# [TASK TO CARRY OUT]
Find every line in the data that contains the word "repository". Return each of those lines.

# [MATERIAL SHOWN]
#####

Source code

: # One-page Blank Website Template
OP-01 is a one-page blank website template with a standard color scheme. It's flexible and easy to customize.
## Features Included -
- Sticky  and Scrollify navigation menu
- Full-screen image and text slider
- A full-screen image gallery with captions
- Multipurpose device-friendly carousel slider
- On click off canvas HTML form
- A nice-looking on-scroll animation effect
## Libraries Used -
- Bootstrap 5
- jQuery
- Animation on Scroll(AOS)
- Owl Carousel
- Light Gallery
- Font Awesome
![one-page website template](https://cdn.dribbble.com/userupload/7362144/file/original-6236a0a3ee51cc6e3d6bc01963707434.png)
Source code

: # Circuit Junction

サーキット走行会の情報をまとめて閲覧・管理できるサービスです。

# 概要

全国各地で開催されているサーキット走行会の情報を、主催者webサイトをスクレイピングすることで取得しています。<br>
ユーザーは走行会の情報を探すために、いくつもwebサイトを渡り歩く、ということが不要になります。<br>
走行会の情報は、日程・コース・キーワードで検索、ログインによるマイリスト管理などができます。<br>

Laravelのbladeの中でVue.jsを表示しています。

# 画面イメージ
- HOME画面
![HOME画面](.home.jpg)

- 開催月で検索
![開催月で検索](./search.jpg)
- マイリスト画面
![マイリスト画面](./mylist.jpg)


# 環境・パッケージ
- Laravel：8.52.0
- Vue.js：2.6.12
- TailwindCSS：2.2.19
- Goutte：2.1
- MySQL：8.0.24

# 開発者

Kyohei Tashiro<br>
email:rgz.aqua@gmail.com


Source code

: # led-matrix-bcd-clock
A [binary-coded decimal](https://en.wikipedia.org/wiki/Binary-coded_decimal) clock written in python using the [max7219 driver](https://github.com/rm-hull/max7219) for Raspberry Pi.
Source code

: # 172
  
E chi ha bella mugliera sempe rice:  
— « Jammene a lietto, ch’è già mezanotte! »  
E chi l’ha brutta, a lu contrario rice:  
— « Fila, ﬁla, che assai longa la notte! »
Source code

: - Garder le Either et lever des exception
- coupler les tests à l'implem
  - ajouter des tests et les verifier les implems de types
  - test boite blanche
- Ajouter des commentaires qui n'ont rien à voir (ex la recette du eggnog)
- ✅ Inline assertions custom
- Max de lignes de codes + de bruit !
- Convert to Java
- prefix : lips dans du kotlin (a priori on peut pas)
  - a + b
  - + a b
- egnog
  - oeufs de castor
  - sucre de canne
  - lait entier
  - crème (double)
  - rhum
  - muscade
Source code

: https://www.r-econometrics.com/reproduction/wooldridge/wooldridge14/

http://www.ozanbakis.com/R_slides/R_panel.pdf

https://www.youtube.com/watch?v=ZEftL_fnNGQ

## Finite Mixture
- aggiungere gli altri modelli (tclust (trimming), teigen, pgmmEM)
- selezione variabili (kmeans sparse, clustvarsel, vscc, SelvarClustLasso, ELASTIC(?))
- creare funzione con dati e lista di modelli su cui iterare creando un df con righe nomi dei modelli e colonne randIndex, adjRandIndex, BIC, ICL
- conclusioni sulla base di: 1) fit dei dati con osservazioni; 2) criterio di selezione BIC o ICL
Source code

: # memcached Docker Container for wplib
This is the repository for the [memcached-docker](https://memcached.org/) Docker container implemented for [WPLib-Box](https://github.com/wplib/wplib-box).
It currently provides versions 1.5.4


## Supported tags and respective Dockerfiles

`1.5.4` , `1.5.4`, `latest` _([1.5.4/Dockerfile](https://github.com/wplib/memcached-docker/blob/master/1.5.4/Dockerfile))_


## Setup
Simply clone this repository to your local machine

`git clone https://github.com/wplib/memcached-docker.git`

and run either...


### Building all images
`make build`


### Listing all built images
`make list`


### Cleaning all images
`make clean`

#####

# [THE COMPLETED TASK]
This is the repository for the [memcached-docker](https://memcached.org/) Docker container implemented for [WPLib-Box](https://github.com/wplib/wplib-box).
Simply clone this repository to your local machine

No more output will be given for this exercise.